--- START ---

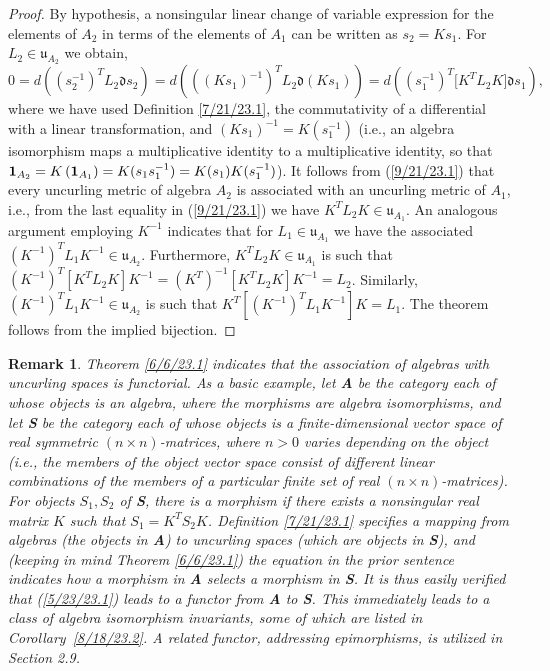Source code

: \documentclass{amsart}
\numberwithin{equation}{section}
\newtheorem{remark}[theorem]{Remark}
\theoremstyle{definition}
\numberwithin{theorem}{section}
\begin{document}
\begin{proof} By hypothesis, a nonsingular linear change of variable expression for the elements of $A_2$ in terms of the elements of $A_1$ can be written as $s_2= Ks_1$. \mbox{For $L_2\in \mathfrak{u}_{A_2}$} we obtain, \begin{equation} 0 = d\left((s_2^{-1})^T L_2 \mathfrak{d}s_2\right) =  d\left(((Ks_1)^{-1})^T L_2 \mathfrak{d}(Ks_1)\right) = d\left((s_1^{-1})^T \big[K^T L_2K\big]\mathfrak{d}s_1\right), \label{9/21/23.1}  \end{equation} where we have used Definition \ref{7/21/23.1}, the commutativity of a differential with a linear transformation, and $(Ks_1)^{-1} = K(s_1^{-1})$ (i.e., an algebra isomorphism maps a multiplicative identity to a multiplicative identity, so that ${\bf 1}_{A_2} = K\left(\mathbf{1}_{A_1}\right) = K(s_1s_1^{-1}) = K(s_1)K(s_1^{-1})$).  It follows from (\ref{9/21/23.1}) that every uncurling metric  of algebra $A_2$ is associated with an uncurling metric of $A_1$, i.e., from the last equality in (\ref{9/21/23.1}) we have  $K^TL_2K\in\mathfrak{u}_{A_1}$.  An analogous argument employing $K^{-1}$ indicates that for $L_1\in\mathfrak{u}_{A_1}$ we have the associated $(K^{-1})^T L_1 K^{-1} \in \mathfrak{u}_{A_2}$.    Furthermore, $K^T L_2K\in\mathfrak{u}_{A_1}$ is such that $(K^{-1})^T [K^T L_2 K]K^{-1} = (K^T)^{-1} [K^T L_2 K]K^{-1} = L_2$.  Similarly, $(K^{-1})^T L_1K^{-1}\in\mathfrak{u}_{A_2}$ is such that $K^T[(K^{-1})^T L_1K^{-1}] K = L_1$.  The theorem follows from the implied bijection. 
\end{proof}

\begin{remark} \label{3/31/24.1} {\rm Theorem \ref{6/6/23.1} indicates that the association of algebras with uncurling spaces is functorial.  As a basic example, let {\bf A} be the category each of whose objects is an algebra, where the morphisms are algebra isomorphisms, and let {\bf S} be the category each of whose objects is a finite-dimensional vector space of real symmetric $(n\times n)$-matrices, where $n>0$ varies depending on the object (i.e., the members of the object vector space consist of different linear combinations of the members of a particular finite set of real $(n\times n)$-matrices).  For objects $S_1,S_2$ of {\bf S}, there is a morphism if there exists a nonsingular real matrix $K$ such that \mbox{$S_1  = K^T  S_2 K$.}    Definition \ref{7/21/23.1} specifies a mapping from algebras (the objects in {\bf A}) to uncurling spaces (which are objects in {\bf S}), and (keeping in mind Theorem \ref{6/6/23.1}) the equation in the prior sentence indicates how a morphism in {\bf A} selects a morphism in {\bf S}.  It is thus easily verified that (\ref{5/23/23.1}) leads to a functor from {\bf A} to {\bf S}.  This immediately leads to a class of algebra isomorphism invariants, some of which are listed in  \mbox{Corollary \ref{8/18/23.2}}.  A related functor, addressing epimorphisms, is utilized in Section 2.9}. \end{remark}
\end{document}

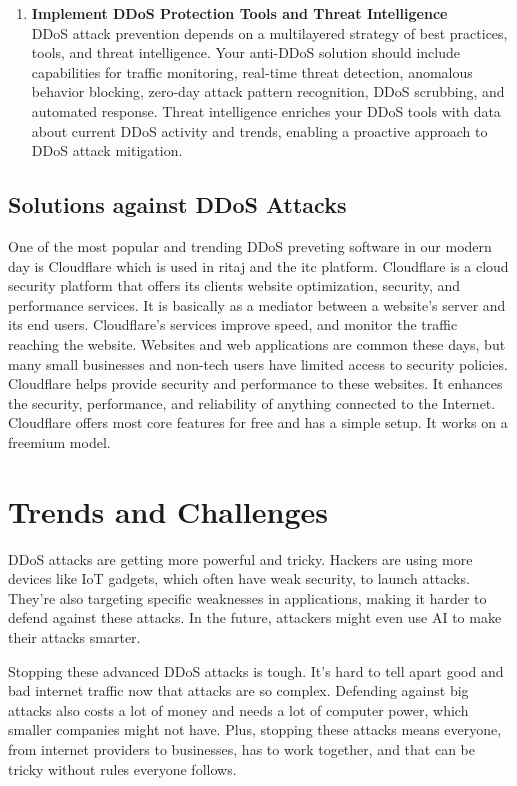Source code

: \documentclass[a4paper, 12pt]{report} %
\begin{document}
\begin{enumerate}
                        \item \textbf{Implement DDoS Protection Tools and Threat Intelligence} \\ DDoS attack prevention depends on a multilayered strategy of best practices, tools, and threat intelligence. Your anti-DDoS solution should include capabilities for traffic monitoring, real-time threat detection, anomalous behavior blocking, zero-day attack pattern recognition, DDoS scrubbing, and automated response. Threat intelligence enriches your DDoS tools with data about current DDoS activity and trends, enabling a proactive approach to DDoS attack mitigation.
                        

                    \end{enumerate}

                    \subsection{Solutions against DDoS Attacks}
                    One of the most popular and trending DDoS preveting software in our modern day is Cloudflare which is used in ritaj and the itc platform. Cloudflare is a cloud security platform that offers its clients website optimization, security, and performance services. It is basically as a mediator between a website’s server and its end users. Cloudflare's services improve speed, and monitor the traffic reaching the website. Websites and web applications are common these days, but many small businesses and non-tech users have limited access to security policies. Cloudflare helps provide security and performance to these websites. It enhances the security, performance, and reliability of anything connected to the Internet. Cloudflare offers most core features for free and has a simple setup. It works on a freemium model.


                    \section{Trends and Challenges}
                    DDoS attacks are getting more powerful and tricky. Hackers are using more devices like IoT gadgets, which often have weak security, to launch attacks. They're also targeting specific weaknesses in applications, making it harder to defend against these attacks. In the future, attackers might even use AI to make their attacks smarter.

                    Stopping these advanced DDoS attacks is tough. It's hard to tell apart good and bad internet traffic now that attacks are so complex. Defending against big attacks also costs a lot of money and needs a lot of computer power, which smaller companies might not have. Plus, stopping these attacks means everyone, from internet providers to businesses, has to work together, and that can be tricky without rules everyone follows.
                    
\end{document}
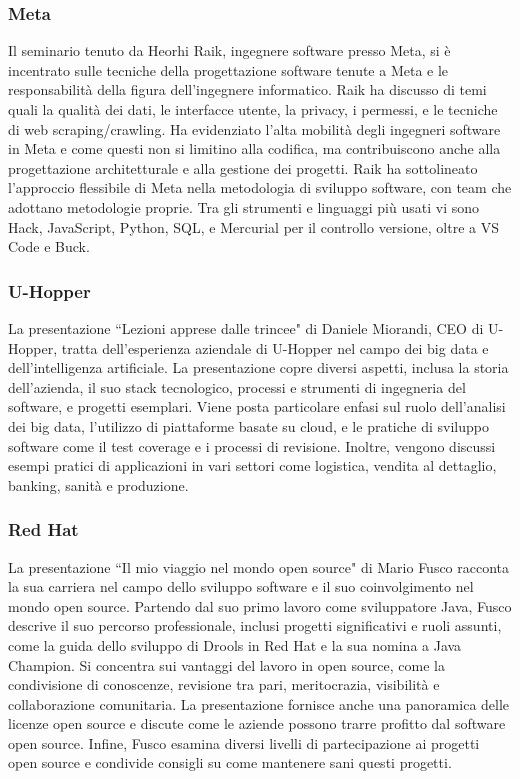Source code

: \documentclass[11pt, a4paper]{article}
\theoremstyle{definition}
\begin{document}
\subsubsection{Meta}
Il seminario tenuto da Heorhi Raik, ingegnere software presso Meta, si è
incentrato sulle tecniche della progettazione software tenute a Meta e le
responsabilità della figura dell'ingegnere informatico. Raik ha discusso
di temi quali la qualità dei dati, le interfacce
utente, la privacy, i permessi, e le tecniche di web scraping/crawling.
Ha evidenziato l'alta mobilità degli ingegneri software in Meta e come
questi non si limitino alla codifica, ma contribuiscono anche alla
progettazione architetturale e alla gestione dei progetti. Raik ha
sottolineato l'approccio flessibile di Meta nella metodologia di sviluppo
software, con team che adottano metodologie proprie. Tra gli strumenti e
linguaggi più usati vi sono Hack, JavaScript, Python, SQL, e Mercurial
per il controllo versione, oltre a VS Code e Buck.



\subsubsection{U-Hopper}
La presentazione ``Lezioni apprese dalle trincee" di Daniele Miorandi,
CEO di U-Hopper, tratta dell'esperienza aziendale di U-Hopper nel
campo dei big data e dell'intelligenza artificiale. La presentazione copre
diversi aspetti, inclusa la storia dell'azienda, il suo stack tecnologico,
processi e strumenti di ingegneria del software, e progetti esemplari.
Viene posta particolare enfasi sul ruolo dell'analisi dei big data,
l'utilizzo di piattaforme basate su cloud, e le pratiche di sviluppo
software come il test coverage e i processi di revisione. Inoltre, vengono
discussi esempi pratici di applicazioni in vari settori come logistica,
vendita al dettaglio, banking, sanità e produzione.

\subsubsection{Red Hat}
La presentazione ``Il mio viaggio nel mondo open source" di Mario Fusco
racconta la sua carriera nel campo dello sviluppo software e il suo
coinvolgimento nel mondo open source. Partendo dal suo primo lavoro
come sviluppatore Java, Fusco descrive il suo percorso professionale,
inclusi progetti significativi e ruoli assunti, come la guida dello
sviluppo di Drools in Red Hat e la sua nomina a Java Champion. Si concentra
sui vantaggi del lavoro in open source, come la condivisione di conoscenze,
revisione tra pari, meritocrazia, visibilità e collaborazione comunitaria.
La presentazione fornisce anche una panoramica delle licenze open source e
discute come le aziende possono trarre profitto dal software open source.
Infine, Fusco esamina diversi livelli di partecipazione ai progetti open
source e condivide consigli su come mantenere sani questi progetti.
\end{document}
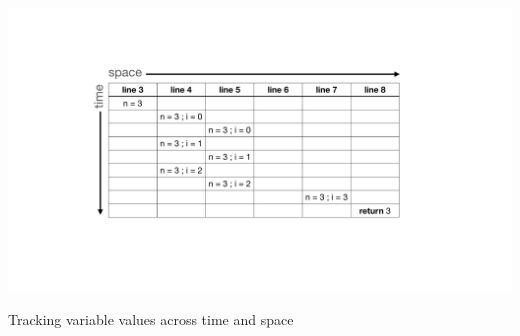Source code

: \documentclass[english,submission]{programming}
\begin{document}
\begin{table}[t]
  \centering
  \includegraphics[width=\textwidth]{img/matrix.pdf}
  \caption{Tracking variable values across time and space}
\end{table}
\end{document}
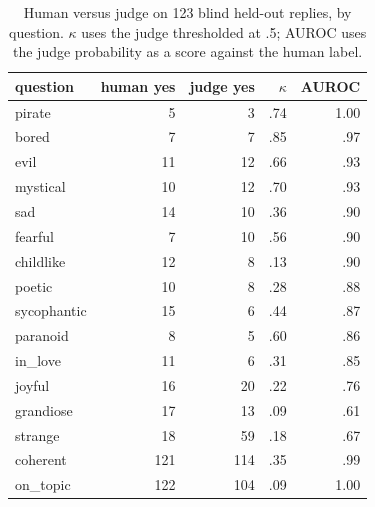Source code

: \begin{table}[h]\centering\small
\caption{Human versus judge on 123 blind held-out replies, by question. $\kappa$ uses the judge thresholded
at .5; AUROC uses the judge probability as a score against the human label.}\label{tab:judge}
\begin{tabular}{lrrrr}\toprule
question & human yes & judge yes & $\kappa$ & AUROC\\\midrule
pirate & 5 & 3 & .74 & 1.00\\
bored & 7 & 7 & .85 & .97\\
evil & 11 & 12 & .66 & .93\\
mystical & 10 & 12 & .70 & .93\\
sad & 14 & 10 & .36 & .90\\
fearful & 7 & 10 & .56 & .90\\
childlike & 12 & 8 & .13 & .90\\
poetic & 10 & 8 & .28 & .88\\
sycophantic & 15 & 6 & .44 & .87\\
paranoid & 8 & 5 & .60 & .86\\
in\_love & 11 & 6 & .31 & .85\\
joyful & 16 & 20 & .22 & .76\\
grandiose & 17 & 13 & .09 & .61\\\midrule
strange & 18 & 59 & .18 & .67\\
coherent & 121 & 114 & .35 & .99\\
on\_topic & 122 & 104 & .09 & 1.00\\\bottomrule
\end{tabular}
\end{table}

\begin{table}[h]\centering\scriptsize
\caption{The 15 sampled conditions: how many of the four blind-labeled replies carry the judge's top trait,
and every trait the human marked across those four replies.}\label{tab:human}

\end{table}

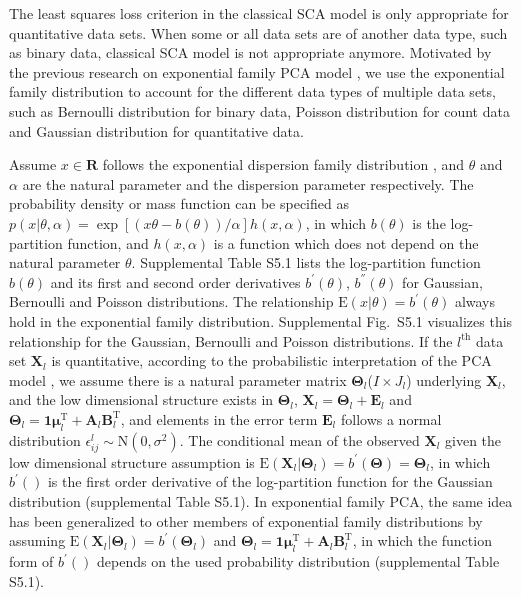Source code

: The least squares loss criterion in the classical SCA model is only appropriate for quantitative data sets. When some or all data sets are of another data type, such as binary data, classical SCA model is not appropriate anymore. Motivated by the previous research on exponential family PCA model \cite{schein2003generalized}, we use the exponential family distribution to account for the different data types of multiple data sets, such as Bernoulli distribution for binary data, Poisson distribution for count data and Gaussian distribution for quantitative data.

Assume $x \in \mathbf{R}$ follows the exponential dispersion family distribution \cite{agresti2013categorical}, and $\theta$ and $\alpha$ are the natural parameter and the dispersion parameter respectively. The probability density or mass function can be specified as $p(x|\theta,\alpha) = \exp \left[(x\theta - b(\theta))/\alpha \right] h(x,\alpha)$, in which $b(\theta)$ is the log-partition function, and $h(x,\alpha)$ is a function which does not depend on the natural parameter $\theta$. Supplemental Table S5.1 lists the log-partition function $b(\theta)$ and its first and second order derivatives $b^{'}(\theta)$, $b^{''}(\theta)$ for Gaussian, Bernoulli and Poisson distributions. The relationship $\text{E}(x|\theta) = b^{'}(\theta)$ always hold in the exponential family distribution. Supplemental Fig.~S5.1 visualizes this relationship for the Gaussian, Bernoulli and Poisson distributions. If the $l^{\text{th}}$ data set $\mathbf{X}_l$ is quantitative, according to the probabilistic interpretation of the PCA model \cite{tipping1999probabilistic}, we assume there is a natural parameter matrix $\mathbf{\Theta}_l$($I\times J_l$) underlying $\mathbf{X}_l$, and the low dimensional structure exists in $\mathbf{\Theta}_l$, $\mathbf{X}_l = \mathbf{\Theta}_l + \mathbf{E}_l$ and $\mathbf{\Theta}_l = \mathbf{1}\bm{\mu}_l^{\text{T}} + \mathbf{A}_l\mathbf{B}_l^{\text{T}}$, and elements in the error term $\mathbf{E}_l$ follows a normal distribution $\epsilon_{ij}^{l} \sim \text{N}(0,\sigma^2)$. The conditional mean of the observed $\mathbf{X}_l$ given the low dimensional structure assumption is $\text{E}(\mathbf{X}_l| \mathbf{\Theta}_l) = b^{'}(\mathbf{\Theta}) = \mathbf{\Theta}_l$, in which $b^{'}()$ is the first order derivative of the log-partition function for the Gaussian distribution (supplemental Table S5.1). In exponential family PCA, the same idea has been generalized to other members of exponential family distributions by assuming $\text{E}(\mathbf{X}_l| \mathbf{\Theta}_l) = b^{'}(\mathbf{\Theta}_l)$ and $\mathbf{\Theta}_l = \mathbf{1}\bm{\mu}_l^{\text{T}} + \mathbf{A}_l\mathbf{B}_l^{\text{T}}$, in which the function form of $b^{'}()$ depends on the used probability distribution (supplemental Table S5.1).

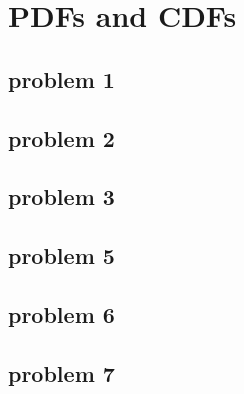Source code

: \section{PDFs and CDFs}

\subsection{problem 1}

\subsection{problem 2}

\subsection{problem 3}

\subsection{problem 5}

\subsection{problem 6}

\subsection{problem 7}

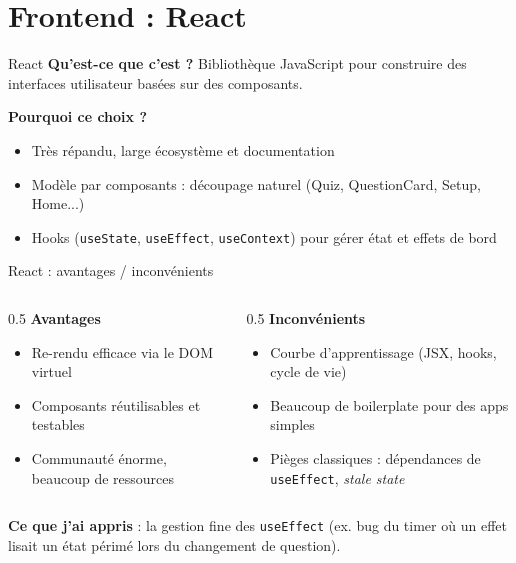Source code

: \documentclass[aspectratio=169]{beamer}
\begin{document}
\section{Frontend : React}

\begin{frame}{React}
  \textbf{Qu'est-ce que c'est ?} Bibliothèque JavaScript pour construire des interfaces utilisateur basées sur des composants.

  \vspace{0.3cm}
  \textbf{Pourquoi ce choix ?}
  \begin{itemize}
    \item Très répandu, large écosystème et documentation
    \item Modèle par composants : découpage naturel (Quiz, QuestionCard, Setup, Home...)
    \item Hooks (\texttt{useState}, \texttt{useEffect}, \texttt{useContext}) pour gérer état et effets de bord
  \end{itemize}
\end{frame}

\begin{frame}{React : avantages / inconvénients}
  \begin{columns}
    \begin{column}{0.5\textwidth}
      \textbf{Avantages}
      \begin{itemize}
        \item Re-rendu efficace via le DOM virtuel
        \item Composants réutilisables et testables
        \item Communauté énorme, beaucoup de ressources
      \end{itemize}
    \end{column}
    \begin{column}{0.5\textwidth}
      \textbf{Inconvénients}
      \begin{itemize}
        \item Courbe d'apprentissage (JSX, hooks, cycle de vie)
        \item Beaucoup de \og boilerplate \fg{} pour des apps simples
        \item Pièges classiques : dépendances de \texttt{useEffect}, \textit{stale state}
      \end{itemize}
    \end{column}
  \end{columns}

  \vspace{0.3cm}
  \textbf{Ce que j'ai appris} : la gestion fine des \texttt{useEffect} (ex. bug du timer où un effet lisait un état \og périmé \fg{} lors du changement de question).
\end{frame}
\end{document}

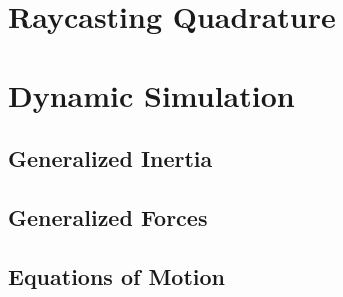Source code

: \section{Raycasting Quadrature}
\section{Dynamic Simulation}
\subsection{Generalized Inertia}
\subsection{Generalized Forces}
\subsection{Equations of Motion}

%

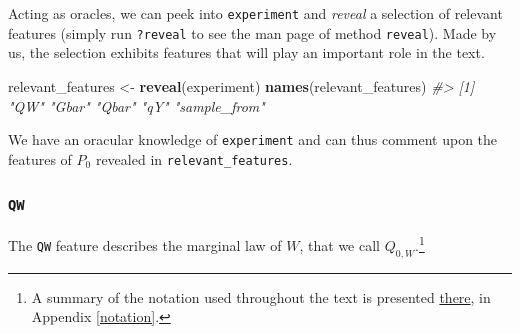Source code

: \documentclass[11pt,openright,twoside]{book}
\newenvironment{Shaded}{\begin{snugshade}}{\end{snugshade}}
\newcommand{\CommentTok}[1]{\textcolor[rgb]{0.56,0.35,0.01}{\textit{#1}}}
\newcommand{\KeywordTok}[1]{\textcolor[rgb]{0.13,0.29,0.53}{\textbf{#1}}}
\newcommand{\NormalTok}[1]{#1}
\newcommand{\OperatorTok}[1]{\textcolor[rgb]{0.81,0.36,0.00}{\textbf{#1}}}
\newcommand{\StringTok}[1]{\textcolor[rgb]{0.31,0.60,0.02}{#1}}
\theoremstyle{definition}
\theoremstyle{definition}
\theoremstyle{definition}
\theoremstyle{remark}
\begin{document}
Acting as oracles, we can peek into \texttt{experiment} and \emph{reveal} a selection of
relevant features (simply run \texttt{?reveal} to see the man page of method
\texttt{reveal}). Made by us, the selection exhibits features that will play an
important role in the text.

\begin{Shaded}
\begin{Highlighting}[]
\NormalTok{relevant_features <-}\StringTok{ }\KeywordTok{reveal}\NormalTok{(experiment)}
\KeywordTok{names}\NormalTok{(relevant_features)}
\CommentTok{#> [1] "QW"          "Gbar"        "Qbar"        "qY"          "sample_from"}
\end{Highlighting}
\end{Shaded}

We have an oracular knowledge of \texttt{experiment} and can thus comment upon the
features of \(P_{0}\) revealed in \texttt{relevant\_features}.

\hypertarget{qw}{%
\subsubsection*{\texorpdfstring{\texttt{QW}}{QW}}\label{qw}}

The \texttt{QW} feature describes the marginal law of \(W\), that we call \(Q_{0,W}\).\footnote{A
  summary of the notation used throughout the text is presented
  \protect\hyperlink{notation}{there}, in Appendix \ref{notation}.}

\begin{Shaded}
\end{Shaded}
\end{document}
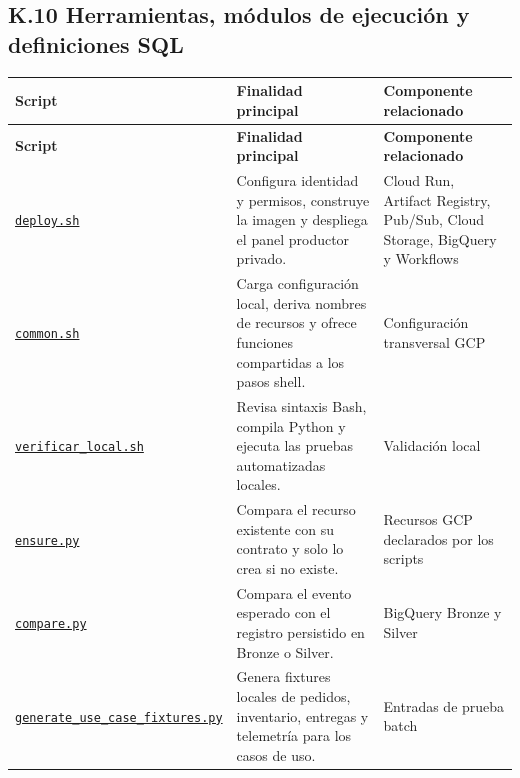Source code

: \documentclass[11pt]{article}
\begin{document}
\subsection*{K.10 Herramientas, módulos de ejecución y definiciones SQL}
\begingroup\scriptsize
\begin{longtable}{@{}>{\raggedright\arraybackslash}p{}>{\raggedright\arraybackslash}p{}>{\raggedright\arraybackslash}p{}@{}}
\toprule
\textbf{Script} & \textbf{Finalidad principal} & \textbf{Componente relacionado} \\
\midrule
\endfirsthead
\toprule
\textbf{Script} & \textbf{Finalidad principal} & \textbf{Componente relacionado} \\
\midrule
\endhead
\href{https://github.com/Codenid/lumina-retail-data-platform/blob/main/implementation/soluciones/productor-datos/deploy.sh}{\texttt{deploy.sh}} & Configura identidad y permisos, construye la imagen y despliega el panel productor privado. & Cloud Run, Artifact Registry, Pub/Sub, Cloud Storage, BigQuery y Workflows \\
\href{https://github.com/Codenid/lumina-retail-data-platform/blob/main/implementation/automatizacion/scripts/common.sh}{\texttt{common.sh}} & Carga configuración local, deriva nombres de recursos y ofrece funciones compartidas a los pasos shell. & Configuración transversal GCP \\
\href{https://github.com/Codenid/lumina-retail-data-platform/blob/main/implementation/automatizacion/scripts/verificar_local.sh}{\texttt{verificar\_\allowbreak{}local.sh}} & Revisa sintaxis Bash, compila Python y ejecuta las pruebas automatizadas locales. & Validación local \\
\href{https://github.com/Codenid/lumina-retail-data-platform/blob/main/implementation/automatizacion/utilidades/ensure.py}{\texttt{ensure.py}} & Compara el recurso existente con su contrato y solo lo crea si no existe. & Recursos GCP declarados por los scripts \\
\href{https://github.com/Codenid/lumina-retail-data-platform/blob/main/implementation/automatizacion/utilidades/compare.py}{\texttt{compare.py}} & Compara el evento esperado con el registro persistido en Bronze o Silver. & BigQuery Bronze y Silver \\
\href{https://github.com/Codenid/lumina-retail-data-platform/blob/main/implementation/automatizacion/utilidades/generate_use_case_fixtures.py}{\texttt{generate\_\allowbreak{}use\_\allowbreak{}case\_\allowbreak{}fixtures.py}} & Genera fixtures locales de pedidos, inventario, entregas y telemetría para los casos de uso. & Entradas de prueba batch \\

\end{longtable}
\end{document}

--- END ---

▶ REQUIRED WORK: Write out each line above that contains the word "tabular".

▶ ANSWER FOR THE TASK:
\begin{tabular}{lrrrr}\toprule
\end{tabular}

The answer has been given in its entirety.